── DATA

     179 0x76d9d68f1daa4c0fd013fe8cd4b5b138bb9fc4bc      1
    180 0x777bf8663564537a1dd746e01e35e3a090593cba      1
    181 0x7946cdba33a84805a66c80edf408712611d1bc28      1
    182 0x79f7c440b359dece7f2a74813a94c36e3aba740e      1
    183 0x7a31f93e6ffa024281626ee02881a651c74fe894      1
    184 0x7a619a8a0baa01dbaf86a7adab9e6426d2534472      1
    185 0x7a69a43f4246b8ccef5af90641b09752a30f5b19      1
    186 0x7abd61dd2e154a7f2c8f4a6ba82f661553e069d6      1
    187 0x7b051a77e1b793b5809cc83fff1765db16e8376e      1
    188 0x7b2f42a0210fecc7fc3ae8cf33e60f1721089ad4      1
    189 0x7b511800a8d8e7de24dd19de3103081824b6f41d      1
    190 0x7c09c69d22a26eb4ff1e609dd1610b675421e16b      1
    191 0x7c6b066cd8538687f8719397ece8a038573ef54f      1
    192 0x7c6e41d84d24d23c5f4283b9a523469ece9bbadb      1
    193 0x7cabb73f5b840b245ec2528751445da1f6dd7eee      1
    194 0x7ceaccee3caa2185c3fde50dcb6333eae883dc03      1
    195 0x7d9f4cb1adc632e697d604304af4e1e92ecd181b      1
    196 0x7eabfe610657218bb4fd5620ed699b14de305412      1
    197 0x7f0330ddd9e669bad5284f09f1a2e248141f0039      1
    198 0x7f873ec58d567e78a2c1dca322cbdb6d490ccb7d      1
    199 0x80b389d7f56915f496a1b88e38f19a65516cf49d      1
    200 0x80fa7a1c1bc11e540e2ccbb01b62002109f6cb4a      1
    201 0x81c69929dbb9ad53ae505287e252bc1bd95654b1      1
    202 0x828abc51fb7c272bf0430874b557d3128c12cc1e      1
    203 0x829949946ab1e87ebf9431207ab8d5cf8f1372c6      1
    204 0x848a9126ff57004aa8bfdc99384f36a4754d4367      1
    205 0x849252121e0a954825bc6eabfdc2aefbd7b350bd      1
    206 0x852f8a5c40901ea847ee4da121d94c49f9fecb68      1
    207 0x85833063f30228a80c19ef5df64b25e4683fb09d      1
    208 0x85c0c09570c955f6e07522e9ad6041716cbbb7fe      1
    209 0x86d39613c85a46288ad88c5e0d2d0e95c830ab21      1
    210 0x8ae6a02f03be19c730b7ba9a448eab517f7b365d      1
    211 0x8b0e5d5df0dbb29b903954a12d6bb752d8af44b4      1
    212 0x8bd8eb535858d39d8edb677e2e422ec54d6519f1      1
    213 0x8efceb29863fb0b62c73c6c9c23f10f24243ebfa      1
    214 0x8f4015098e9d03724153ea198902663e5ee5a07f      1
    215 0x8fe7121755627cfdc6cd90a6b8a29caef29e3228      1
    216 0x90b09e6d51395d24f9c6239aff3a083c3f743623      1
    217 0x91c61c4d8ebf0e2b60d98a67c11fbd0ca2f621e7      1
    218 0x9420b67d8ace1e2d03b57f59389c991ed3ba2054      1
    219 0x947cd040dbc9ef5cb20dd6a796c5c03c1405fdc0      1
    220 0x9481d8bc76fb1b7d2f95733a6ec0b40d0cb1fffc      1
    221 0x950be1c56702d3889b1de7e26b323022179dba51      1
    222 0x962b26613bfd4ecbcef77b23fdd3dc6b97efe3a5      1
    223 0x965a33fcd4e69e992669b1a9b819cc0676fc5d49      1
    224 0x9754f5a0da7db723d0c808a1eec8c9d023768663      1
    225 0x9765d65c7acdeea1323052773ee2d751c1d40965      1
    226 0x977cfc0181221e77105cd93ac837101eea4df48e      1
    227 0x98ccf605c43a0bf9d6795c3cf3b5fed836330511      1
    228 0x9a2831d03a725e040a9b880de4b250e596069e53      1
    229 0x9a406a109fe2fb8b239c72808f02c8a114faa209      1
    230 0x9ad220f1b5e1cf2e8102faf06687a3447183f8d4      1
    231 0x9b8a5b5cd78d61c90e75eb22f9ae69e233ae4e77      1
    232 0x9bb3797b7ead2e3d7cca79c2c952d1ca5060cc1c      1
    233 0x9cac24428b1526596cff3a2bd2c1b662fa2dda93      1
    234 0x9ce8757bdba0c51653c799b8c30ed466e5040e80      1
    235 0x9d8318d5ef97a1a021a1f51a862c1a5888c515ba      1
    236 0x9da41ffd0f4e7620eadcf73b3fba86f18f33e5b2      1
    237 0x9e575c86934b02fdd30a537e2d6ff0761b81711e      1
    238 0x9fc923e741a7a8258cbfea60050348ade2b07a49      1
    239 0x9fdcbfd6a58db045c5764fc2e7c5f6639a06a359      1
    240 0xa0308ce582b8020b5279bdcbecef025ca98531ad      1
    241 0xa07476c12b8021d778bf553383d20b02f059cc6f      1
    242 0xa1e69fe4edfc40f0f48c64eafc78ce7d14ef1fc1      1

────

TO DO: Your response must repeat the entries above exactly, in full.

SOLUTION:
     179 0x76d9d68f1daa4c0fd013fe8cd4b5b138bb9fc4bc      1
    180 0x777bf8663564537a1dd746e01e35e3a090593cba      1
    181 0x7946cdba33a84805a66c80edf408712611d1bc28      1
    182 0x79f7c440b359dece7f2a74813a94c36e3aba740e      1
    183 0x7a31f93e6ffa024281626ee02881a651c74fe894      1
    184 0x7a619a8a0baa01dbaf86a7adab9e6426d2534472      1
    185 0x7a69a43f4246b8ccef5af90641b09752a30f5b19      1
    186 0x7abd61dd2e154a7f2c8f4a6ba82f661553e069d6      1
    187 0x7b051a77e1b793b5809cc83fff1765db16e8376e      1
    188 0x7b2f42a0210fecc7fc3ae8cf33e60f1721089ad4      1
    189 0x7b511800a8d8e7de24dd19de3103081824b6f41d      1
    190 0x7c09c69d22a26eb4ff1e609dd1610b675421e16b      1
    191 0x7c6b066cd8538687f8719397ece8a038573ef54f      1
    192 0x7c6e41d84d24d23c5f4283b9a523469ece9bbadb      1
    193 0x7cabb73f5b840b245ec2528751445da1f6dd7eee      1
    194 0x7ceaccee3caa2185c3fde50dcb6333eae883dc03      1
    195 0x7d9f4cb1adc632e697d604304af4e1e92ecd181b      1
    196 0x7eabfe610657218bb4fd5620ed699b14de305412      1
    197 0x7f0330ddd9e669bad5284f09f1a2e248141f0039      1
    198 0x7f873ec58d567e78a2c1dca322cbdb6d490ccb7d      1
    199 0x80b389d7f56915f496a1b88e38f19a65516cf49d      1
    200 0x80fa7a1c1bc11e540e2ccbb01b62002109f6cb4a      1
    201 0x81c69929dbb9ad53ae505287e252bc1bd95654b1      1
    202 0x828abc51fb7c272bf0430874b557d3128c12cc1e      1
    203 0x829949946ab1e87ebf9431207ab8d5cf8f1372c6      1
    204 0x848a9126ff57004aa8bfdc99384f36a4754d4367      1
    205 0x849252121e0a954825bc6eabfdc2aefbd7b350bd      1
    206 0x852f8a5c40901ea847ee4da121d94c49f9fecb68      1
    207 0x85833063f30228a80c19ef5df64b25e4683fb09d      1
    208 0x85c0c09570c955f6e07522e9ad6041716cbbb7fe      1
    209 0x86d39613c85a46288ad88c5e0d2d0e95c830ab21      1
    210 0x8ae6a02f03be19c730b7ba9a448eab517f7b365d      1
    211 0x8b0e5d5df0dbb29b903954a12d6bb752d8af44b4      1
    212 0x8bd8eb535858d39d8edb677e2e422ec54d6519f1      1
    213 0x8efceb29863fb0b62c73c6c9c23f10f24243ebfa      1
    214 0x8f4015098e9d03724153ea198902663e5ee5a07f      1
    215 0x8fe7121755627cfdc6cd90a6b8a29caef29e3228      1
    216 0x90b09e6d51395d24f9c6239aff3a083c3f743623      1
    217 0x91c61c4d8ebf0e2b60d98a67c11fbd0ca2f621e7      1
    218 0x9420b67d8ace1e2d03b57f59389c991ed3ba2054      1
    219 0x947cd040dbc9ef5cb20dd6a796c5c03c1405fdc0      1
    220 0x9481d8bc76fb1b7d2f95733a6ec0b40d0cb1fffc      1
    221 0x950be1c56702d3889b1de7e26b323022179dba51      1
    222 0x962b26613bfd4ecbcef77b23fdd3dc6b97efe3a5      1
    223 0x965a33fcd4e69e992669b1a9b819cc0676fc5d49      1
    224 0x9754f5a0da7db723d0c808a1eec8c9d023768663      1
    225 0x9765d65c7acdeea1323052773ee2d751c1d40965      1
    226 0x977cfc0181221e77105cd93ac837101eea4df48e      1
    227 0x98ccf605c43a0bf9d6795c3cf3b5fed836330511      1
    228 0x9a2831d03a725e040a9b880de4b250e596069e53      1
    229 0x9a406a109fe2fb8b239c72808f02c8a114faa209      1
    230 0x9ad220f1b5e1cf2e8102faf06687a3447183f8d4      1
    231 0x9b8a5b5cd78d61c90e75eb22f9ae69e233ae4e77      1
    232 0x9bb3797b7ead2e3d7cca79c2c952d1ca5060cc1c      1
    233 0x9cac24428b1526596cff3a2bd2c1b662fa2dda93      1
    234 0x9ce8757bdba0c51653c799b8c30ed466e5040e80      1
    235 0x9d8318d5ef97a1a021a1f51a862c1a5888c515ba      1
    236 0x9da41ffd0f4e7620eadcf73b3fba86f18f33e5b2      1
    237 0x9e575c86934b02fdd30a537e2d6ff0761b81711e      1
    238 0x9fc923e741a7a8258cbfea60050348ade2b07a49      1
    239 0x9fdcbfd6a58db045c5764fc2e7c5f6639a06a359      1
    240 0xa0308ce582b8020b5279bdcbecef025ca98531ad      1
    241 0xa07476c12b8021d778bf553383d20b02f059cc6f      1
    242 0xa1e69fe4edfc40f0f48c64eafc78ce7d14ef1fc1      1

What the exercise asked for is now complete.